Киев, Андреевский спуск. Здесь в доме № 13 прошли детские годы писателя
Читали декадентов и символистов, спорили о них и декламировали пародии Соловьёва: «Пусть в небесах горят паникадила — В могиле тьма»...
Мы выписывали «Сатирикон», активно читали тогдашних юмористов — прозаиков и поэтов (Аркадий Аверченко и Тэффи). Любили и хорошо знали Джерома Джерома и Марка Твена. Михаил Афанасьевич писал сатирические стихи о семейных событиях, сценки и «оперы», давал всем нам стихотворные характеристики и рисовал на нас и на себя самого карикатуры. Некоторые из его сценок и стихов я помню. Многие из его выражений и шуток стали у нас в доме «крылатыми словами» и вошли в наш семейный язык. Мы любили слушать его рассказы-импровизации, а он любил рассказывать нам, потому что мы были понимающие и сочувствующие слушатели, — контакт между аудиторией и рассказчиком был полный и восхищение слушателей было полное».
Итак, в доме № 13 на Андреевском спуске царили уют, дружеское взаимопонимание, атмосфера высокой интеллигентности. Позднее, в романе «Белая гвардия» (1924), Булгаков воссоздаст эту обстановку с теми летучими деталями и драгоценными пылинками быта, которые только и могут обратить сиюминутное, временное в вечное: «Много лет до смерти (отца и матери. — О.М.) в доме № 13 по Алексеевскому спуску изразцовая печка в столовой грела и растила Еленку, Алексея старшего и совсем крошечного Николку. Как часто читался у пышущей жаром изразцовой печки «Саардамский плотник»3, часы играли гавот, и всегда в конце декабря пахло хвоей, и разноцветный парафин горел на зелёных ветвях. В ответ бронзовым, с гавотом, что стоят в спальне матери, а теперь Еленки, били в столовой чёрные стенные башенным боем. Покупал их отец давно, когда женщины носили смешные, пузырчатые у плеч рукава. Такие рукава исчезли, время мелькнуло, как искра, умер отец-профессор, все выросли, а часы остались прежними и били башенным боем. К ним все так привыкли, что, если бы они пропали как-нибудь чудом со стены, грустно было бы, словно умер родной голос и ничем пустого места не заткнёшь. Но часы, по счастью, совершенно бессмертны, бессмертен и Саардамский плотник, и голландский изразец, как мудрая скала, в самое тяжкое время живительный и жаркий».

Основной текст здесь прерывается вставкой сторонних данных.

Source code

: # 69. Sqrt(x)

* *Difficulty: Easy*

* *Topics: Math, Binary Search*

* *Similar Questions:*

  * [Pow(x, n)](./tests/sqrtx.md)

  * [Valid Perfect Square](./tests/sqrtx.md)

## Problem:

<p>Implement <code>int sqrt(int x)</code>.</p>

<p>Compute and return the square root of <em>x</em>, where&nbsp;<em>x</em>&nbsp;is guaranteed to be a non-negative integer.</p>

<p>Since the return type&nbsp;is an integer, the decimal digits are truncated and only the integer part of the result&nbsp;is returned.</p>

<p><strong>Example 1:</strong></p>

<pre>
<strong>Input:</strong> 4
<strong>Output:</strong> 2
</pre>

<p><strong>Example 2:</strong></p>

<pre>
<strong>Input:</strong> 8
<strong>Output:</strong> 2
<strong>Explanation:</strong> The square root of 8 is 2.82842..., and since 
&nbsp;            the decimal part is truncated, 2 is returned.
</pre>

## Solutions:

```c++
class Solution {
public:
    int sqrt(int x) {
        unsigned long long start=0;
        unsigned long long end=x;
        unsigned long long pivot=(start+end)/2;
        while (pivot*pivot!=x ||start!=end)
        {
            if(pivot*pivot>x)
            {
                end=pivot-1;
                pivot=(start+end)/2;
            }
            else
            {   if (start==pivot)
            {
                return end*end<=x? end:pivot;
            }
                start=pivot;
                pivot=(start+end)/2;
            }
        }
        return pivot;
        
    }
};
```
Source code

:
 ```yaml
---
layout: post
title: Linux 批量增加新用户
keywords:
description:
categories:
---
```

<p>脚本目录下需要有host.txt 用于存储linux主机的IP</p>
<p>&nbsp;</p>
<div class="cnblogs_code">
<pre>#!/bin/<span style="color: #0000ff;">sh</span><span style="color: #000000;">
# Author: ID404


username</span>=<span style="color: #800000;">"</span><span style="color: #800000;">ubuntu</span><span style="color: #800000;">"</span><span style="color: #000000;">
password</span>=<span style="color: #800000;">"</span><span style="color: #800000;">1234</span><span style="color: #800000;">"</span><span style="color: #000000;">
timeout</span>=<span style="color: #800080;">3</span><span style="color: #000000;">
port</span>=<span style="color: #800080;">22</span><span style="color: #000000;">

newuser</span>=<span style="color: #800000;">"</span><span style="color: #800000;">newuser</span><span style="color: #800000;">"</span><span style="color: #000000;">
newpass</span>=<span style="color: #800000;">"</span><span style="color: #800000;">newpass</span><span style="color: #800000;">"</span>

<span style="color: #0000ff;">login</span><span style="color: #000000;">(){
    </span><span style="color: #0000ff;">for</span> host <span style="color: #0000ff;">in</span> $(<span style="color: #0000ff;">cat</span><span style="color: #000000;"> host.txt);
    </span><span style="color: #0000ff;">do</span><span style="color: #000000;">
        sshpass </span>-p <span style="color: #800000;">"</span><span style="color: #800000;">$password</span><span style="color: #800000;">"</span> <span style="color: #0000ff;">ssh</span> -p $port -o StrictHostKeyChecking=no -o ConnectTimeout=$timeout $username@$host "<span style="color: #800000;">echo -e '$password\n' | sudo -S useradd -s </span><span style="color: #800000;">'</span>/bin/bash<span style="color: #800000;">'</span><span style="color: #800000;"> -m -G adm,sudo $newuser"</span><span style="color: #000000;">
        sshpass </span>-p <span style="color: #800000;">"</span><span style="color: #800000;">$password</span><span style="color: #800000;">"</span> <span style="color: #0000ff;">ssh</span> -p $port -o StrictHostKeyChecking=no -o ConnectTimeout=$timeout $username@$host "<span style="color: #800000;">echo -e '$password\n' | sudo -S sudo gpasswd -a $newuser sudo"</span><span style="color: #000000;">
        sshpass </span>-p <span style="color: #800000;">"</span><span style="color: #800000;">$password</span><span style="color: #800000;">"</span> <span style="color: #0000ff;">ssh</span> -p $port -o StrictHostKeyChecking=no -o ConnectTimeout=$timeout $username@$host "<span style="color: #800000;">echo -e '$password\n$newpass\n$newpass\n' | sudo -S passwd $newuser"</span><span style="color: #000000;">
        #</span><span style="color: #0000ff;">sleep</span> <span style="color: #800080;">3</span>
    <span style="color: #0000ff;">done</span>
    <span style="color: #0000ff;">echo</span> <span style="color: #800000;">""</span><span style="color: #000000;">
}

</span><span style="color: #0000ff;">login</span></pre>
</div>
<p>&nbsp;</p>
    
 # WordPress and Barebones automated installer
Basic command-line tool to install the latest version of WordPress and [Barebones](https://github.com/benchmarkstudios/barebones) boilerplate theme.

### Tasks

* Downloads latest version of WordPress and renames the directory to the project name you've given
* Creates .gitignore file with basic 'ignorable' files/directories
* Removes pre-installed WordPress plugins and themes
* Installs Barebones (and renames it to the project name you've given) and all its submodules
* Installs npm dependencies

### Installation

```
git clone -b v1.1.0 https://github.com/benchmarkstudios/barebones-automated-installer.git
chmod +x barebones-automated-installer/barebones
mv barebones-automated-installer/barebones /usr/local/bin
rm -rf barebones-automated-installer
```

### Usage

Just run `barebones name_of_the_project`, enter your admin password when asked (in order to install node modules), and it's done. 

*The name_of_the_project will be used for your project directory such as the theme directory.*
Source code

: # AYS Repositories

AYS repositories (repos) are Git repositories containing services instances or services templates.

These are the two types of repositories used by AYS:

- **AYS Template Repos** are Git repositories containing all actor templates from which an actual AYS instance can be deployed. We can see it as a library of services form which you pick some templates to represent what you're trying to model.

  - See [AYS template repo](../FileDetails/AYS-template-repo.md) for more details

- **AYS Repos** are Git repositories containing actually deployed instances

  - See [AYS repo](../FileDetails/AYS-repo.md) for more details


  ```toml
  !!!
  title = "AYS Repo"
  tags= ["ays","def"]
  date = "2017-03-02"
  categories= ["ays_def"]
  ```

А за окном подымался Киев, весь в горах, и чудный гоголевский Днепр, и неповторимые красоты украинской природы. О Киеве вспоминают герои и «Белой гвардии», и пьесы «Бег» («Эх, Киев! — город, красота! Вот так Лавра пылает на горах, а Днепро! Днепро!» — тоскует в Константинополе генерал Чарнота), и лаже «Мастера и Маргариты». И уже тяжелобольной, сам Булгаков говорил о своей любви к Киеву Надежде Афанасьевне. Однако Надежда Афанасьевна писала: «Хотя жили мы на Украине (потом все уже говорили по-украински), но у нас всё-таки было чисто русское воспитание. И мы очень чувствовали себя русскими».
Здесь, в доме под чёрными часами, у изразцовой печки, семи лет от роду Булгаков начал писать первые, ещё детские вещи, а гимназистом старших классов продолжал, но уже по-серьёзному сочинять драмы и рассказы. В конце 1912 года дал почитать свои опыты сестре Надежде со словами: «Вот увидишь, я буду писателем». Однако первой на его пути стала профессия врача.
Примечания
1. Новый энциклопедический словарь. — СПб. — Т. 8. — С. 481.
2. Фасмер М. Этимологический словарь русского языка. — М., 1986. — Т. 1. — С. 238.
3. «Саардамский плотник» — повесть для детей Петра Фурмана. В ней говорится о молодости Петра Великого, когда в голландском городе Саардаме он постигал на корабельных верфях плотницкое мастерство.